Jimmy Barnes;  Okay, I'm not at all ashamed of this one but this one song is such a massive piece of my childhood that I had to include it.  We moved to a farm when I was six and lived near a tiny town in the middle of nowhere.  One of the only cool things about this town was the blue light disco and the coolest thing about the disco was when Jimmy Barnes Working Class Man came on and every single person would get up to help belt it out.  It was the late eighties, early nineties, people had been doing it tough with interest rates and this song spoke to every person in the place.  I learned how to head bang at the age of eight to this and Acca Dacca's Thunderstruck and for that, they will always be on my favourites list.




Fleetwood Mac;  When I was 13 and just getting into music I had a tendency to play it a little louder than my parents probably would have preferred.  We lived in a house where the living room had 12-foot high cathedral ceilings and my Dad had bolted the rather impressive set of speakers from our pretty decent stereo to the ceiling.  About two minutes after I'd started belting out Def Leppard on my newly-acquired stereo my father yanked me out to the living room, sat me under one of the speakers and then cranked up Fleetwood Mac's The Chain until every cell of my body jerked to the beat and the windows shook in their panes.  If I was going to play music loud, he informed me, it had better be good music and if I was anything like him, it better be at a volume where no one could hear me sing.  I still love this song and I still play it at levels that would make most people's ears bleed.  I just do it when no one's around to hear.



Creedence:  Another one of my father's influences.  I simply lack the capacity to play this at low volume.  Can't.  Be.  Done.



Def Leppard;  The first album I ever bought on CD was Def Leppard's "The Vault".  I love every song on there but in particular "Pour Some Sugar On Me" and "Let's Get Rocked".  That last one makes me feel incredibly rebellious and makes me fantasise about going on some sort of vodka-fuelled anarchist rampage armed with spray cans and brass knuckles.  Also, check out the dodgy animation.  Good times.


Snow:  I've got no idea if Snow ever did another song but the phenomenon that was Informer was enough.  Almost everyone in high school spent months trying to work out what the hell he was saying so we could copy it.  Still haven't got a clue.  And what the hell is that accent?
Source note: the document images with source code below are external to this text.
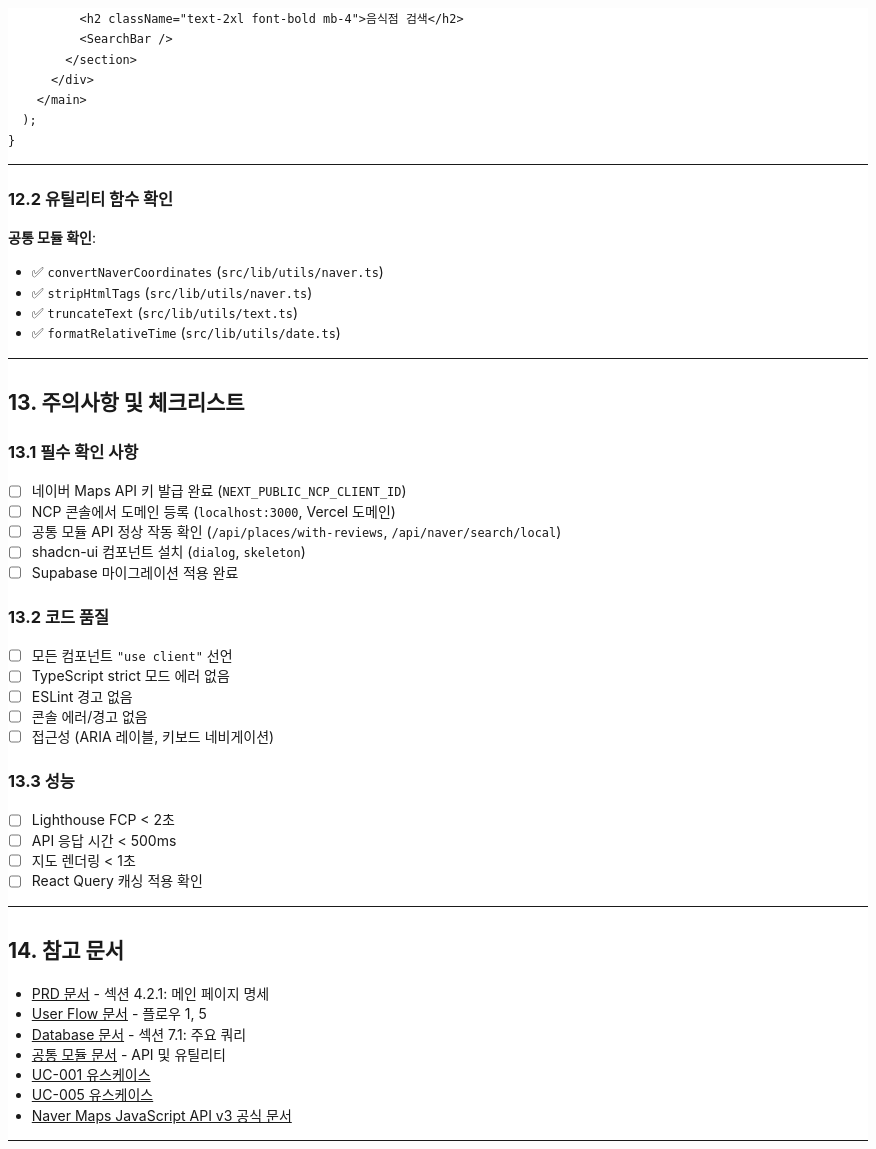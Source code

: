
 ```tsx
          <h2 className="text-2xl font-bold mb-4">음식점 검색</h2>
          <SearchBar />
        </section>
      </div>
    </main>
  );
}
```

---

### 12.2 유틸리티 함수 확인

**공통 모듈 확인**:
- ✅ `convertNaverCoordinates` (`src/lib/utils/naver.ts`)
- ✅ `stripHtmlTags` (`src/lib/utils/naver.ts`)
- ✅ `truncateText` (`src/lib/utils/text.ts`)
- ✅ `formatRelativeTime` (`src/lib/utils/date.ts`)

---

## 13. 주의사항 및 체크리스트

### 13.1 필수 확인 사항

- [ ] 네이버 Maps API 키 발급 완료 (`NEXT_PUBLIC_NCP_CLIENT_ID`)
- [ ] NCP 콘솔에서 도메인 등록 (`localhost:3000`, Vercel 도메인)
- [ ] 공통 모듈 API 정상 작동 확인 (`/api/places/with-reviews`, `/api/naver/search/local`)
- [ ] shadcn-ui 컴포넌트 설치 (`dialog`, `skeleton`)
- [ ] Supabase 마이그레이션 적용 완료

### 13.2 코드 품질

- [ ] 모든 컴포넌트 `"use client"` 선언
- [ ] TypeScript strict 모드 에러 없음
- [ ] ESLint 경고 없음
- [ ] 콘솔 에러/경고 없음
- [ ] 접근성 (ARIA 레이블, 키보드 네비게이션)

### 13.3 성능

- [ ] Lighthouse FCP < 2초
- [ ] API 응답 시간 < 500ms
- [ ] 지도 렌더링 < 1초
- [ ] React Query 캐싱 적용 확인

---

## 14. 참고 문서

- [PRD 문서](../../prd.md) - 섹션 4.2.1: 메인 페이지 명세
- [User Flow 문서](../../userflow.md) - 플로우 1, 5
- [Database 문서](../../database.md) - 섹션 7.1: 주요 쿼리
- [공통 모듈 문서](../../common-modules.md) - API 및 유틸리티
- [UC-001 유스케이스](../../usecases/1-main-page/spec.md)
- [UC-005 유스케이스](../../usecases/5-map-interaction/spec.md)
- [Naver Maps JavaScript API v3 공식 문서](https://navermaps.github.io/maps.js.ncp/)

---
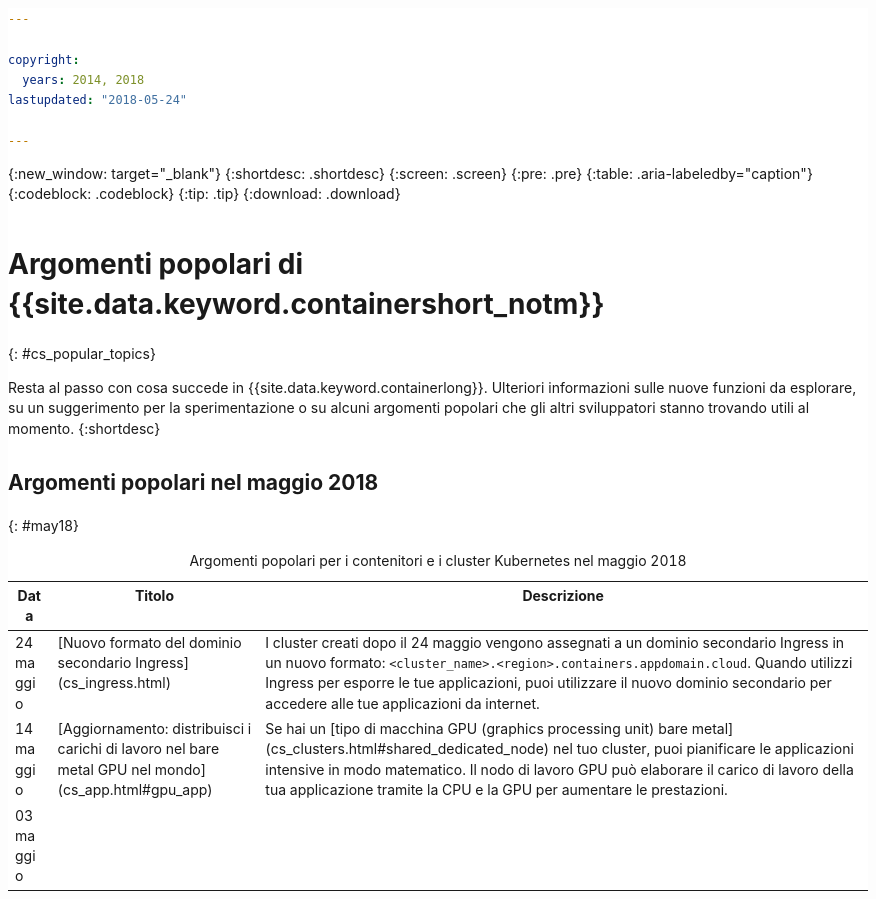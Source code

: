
 ```yaml
---

copyright:
  years: 2014, 2018
lastupdated: "2018-05-24"

---
```


{:new_window: target="_blank"}
{:shortdesc: .shortdesc}
{:screen: .screen}
{:pre: .pre}
{:table: .aria-labeledby="caption"}
{:codeblock: .codeblock}
{:tip: .tip}
{:download: .download}




# Argomenti popolari di {{site.data.keyword.containershort_notm}}
{: #cs_popular_topics}

Resta al passo con cosa succede in {{site.data.keyword.containerlong}}. Ulteriori informazioni sulle nuove funzioni da esplorare, su un suggerimento per la sperimentazione o su alcuni argomenti popolari che gli altri sviluppatori stanno trovando utili al momento.
{:shortdesc}

## Argomenti popolari nel maggio 2018
{: #may18}


<table summary="La tabella mostra gli argomenti popolari. Le righe devono essere lette da sinistra a destra, con la data nella colonna uno, il titolo della funzione nella colonna due e una descrizione nella colonna tre.">
<caption>Argomenti popolari per i contenitori e i cluster Kubernetes nel maggio 2018 </caption>
<thead>
<th>Data</th>
<th>Titolo</th>
<th>Descrizione</th>
</thead>
<tbody>
<tr>
<td>24 maggio</td>
<td>[Nuovo formato del dominio secondario Ingress](cs_ingress.html)</td>
<td>I cluster creati dopo il 24 maggio vengono assegnati a un dominio secondario Ingress in un nuovo formato: <code>&lt;cluster_name&gt;.&lt;region&gt;.containers.appdomain.cloud</code>. Quando utilizzi Ingress per esporre le tue applicazioni, puoi utilizzare il nuovo dominio secondario per accedere alle tue applicazioni da internet.</td>
</tr>
<tr>
<td>14 maggio</td>
<td>[Aggiornamento: distribuisci i carichi di lavoro nel bare metal GPU nel mondo](cs_app.html#gpu_app)</td>
<td>Se hai un [tipo di macchina GPU (graphics processing unit) bare metal](cs_clusters.html#shared_dedicated_node) nel tuo cluster, puoi pianificare le applicazioni intensive in modo matematico. Il nodo di lavoro GPU può elaborare il carico di lavoro della tua applicazione tramite la CPU e la GPU per aumentare le prestazioni.</td>
</tr>
<tr>
<td>03 maggio</td>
Enigma;  Saving the best for last.  I discovered Engima when they were onto their second album and the Enigma had been busted.  Everyone knew it was Michael Cretu but it didn't make the music any less amazing.  I first heard it at the 1995 Pagan Summer Gathering, a camping event I'd been reluctantly dragged to by my hippy parents.  That reluctance melted somewhere in the first hour of landing when I quickly discovered that unwashed pagans come hand in hand with alcohol, weed, sex and no concept of anything as mainstream and boring as age limits.  My first experience of Enigma was that first evening when The Cross of Changes got played through speakers as tall as me out over the valley at dusk.  When I stood before them my body felt like it would be shattered by the beat.  It was impossible not to dance and I instantly loved them.  I only own the first four albums, as the rest were crap, but I play them to death and both my children were born to the sounds of Enigma (Charlotte to Three and James to The Screen Behind the Mirror).

Tonight was the first night I saw the official video for Return to Innocence (the first Enigma song I ever heard).  It does not surprise me that it's beautiful and makes no sense whatsoever.  But with unicorns and everything moving backwards it's not hard to remember what it felt like to be 15, stoned to the wide and plugged in to the heart of the universe for the very first time.  Wicked.